Il y a bien longtemps, dans une industrie cinématographique lointaine, très lointaine, un passionné de SF du nom de Georges Lucas aimerait réinventer le genre et porter à l’écran un grand film d’aventure dans un contexte spatial. Les planètes semblent s’aligner pour cela alors que Hollywood est un terreau d’expérimentations en tout genre et que le succès de son précédent film American Graffiti lui permet d’élever ses ambitions cinématographiques en ayant acquis davantage de crédibilité aux yeux de producteurs qui pourraient rechigner à croire en un tel projet.

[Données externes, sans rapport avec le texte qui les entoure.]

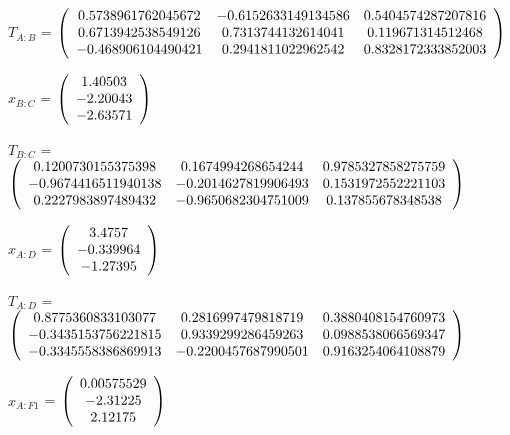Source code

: \begin{description}
$T_{A:B}$ = $\left( \begin{array} {ccc} 
   0.5738961762045672 & -0.6152633149134586 & 0.5404574287207816 \\ 
   0.6713942538549126 & 0.7313744132614041 & 0.119671314512468 \\ 
   -0.468906104490421 & 0.2941811022962542 & 0.8328172333852003 \\
\end{array} \right)\\ \\$

$x_{B:C}$ = $\left( \begin{array} {ccc}    1.40503 \\   -2.20043 \\   -2.63571 
\end{array} \right)\\ \\$

$T_{B:C}$ = $\left( \begin{array} {ccc} 
   0.1200730155375398 & 0.1674994268654244 & 0.9785327858275759 \\ 
   -0.9674416511940138 & -0.2014627819906493 & 0.1531972552221103 \\ 
   0.2227983897489432 & -0.9650682304751009 & 0.137855678348538 \\
\end{array} \right)\\ \\$

$x_{A:D}$ = $\left( \begin{array} {ccc}     3.4757 \\  -0.339964 \\   -1.27395 
\end{array} \right)\\ \\$

$T_{A:D}$ = $\left( \begin{array} {ccc} 
   0.8775360833103077 & 0.2816997479818719 & 0.3880408154760973 \\ 
   -0.3435153756221815 & 0.9339299286459263 & 0.0988538066569347 \\ 
   -0.3345558386869913 & -0.2200457687990501 & 0.9163254064108879 \\
\end{array} \right)\\ \\$

$x_{A:F1}$ = $\left( \begin{array} {ccc} 0.00575529 \\   -2.31225 \\    2.12175 
\end{array} \right)\\ \\$


\end{description}
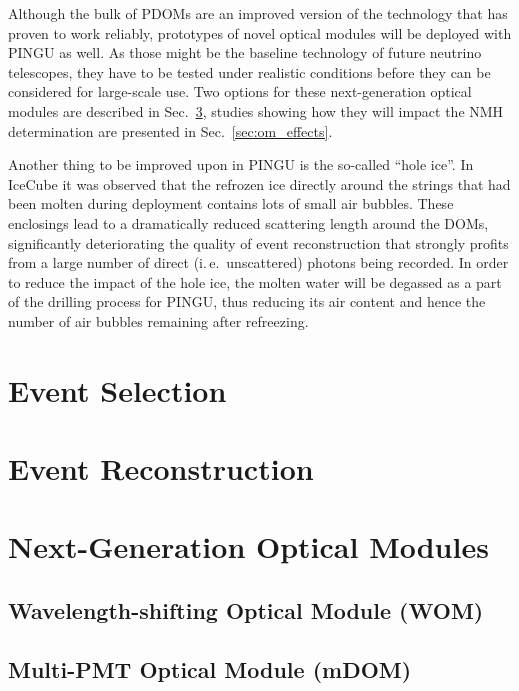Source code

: Although the bulk of PDOMs are an improved version of the technology that has 
proven to work reliably, prototypes of novel optical modules will be deployed 
with PINGU as well. As those might be the baseline technology of future 
neutrino telescopes, they have to be tested under realistic conditions before 
they can be considered for large-scale use. Two options for these 
next-generation optical modules are described in Sec.~\ref{sec:Gen2DOM}, 
studies showing how they will impact the NMH determination are presented in 
Sec.~\ref{sec:om_effects}.

Another thing to be improved upon in PINGU is the so-called ``hole ice''. In 
IceCube it was observed that the refrozen ice directly around the strings that 
had been molten during deployment contains lots of small air bubbles. These 
enclosings 
lead to a dramatically reduced scattering length 
around the DOMs, significantly deteriorating the quality of event 
reconstruction that strongly profits from a large number of direct (i.\,e.\ 
unscattered) photons being recorded. In order to reduce the impact of the hole 
ice, the molten water will be degassed as a part of the drilling process for 
PINGU, thus reducing its air content and hence the number of air bubbles 
remaining after refreezing.

\section{Event Selection}
\label{sec:EvtSel}


\section{Event Reconstruction}
\label{sec:EvtReco}


\section{Next-Generation Optical Modules}
\label{sec:Gen2DOM}

\subsection{Wavelength-shifting Optical Module (WOM)}
\label{sec:WOM}


\subsection{Multi-PMT Optical Module (mDOM)}
\label{sec:mDOM}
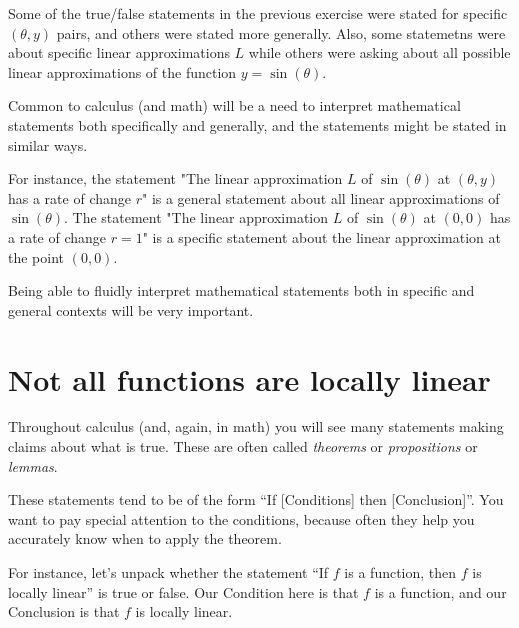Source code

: \documentclass{ximera}
\begin{document}
\begin{remark}
    Some of the true/false statements in the previous exercise were stated for specific $(\theta,y)$ pairs, and others were stated more generally. Also, some statemetns were about specific linear approximations $L$ while others were asking about all possible linear approximations of the function $y=\sin(\theta)$.

    Common to calculus (and math) will be a need to interpret mathematical statements both specifically and generally, and the statements might be stated in similar ways.

    For instance, the statement "The linear approximation $L$ of $\sin(\theta)$ at $(\theta,y)$ has a rate of change $r$" is a general statement about all linear approximations of $\sin(\theta)$. The statement "The linear approximation $L$ of $\sin(\theta)$ at $(0,0)$ has a rate of change $r=1$" is a specific statement about the linear approximation at the point $(0,0)$.

    Being able to fluidly interpret mathematical statements both in specific and general contexts will be very important.
\end{remark}

\section{Not all functions are locally linear}
Throughout calculus (and, again, in math) you will see many statements making claims about what is true. These are often called \emph{theorems} or \emph{propositions} or \emph{lemmas}. 

These statements tend to be of the form ``If [Conditions] then [Conclusion]''. You want to pay special attention to the conditions, because often they help you accurately know when to apply the theorem. 

For instance, let's unpack whether the statement ``If $f$ is a function, then $f$ is locally linear'' is true or false. Our Condition here is that $f$ is a function, and our Conclusion is that $f$ is locally linear.
\end{document}
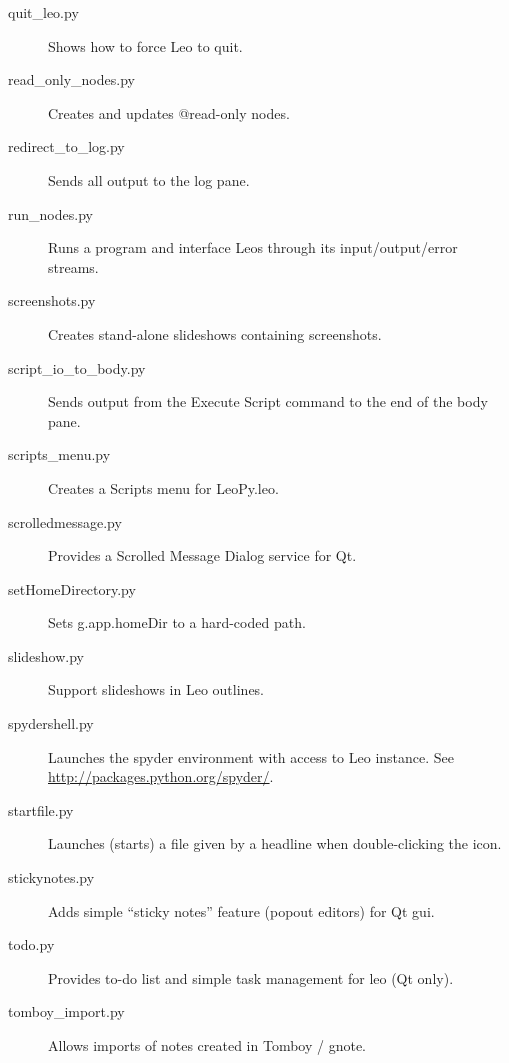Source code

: \documentclass[a4paper,10pt,english]{sphinxmanual}
\begin{document}
\begin{description}
\item[{quit\_leo.py}] \leavevmode
Shows how to force Leo to quit.

\item[{read\_only\_nodes.py}] \leavevmode
Creates and updates @read-only nodes.

\item[{redirect\_to\_log.py}] \leavevmode
Sends all output to the log pane.

\item[{run\_nodes.py}] \leavevmode
Runs a program and interface Leos through its input/output/error streams.

\item[{screenshots.py}] \leavevmode
Creates stand-alone slideshows containing screenshots.

\item[{script\_io\_to\_body.py}] \leavevmode
Sends output from the Execute Script command to the end of the body pane.

\item[{scripts\_menu.py}] \leavevmode
Creates a Scripts menu for LeoPy.leo.

\item[{scrolledmessage.py}] \leavevmode
Provides a Scrolled Message Dialog service for Qt.

\item[{setHomeDirectory.py}] \leavevmode
Sets g.app.homeDir to a hard-coded path.

\item[{slideshow.py}] \leavevmode
Support slideshows in Leo outlines.

\item[{spydershell.py}] \leavevmode
Launches the spyder environment with access to Leo instance.
See \href{http://packages.python.org/spyder/}{http://packages.python.org/spyder/}.

\item[{startfile.py}] \leavevmode
Launches (starts) a file given by a headline when double-clicking the icon.

\item[{stickynotes.py}] \leavevmode
Adds simple ``sticky notes'' feature (popout editors) for Qt gui.

\item[{todo.py}] \leavevmode
Provides to-do list and simple task management for leo (Qt only).

\item[{tomboy\_import.py}] \leavevmode
Allows imports of notes created in Tomboy / gnote.


\end{description}
\end{document}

Fondateur de la saga Star Wars, un nouvel espoir est arrivé avec bien des difficultés sur grand écran, scepticisme de l’équipe de tournage et des acteurs sur les qualités du film, dépassements de budget vu l’ambition des effets spéciaux pour l’époque, contexte assez peu favorable à la science-fiction comme gage de succès... mais pour finalement initier l’une des plus grandes sagas du cinéma, l’une de mes sagas préférées tout média confondu d’ailleurs. Essayons de voir pourquoi et si ce film posait déjà tout ce qui fait que j’adore la saga plus généralement.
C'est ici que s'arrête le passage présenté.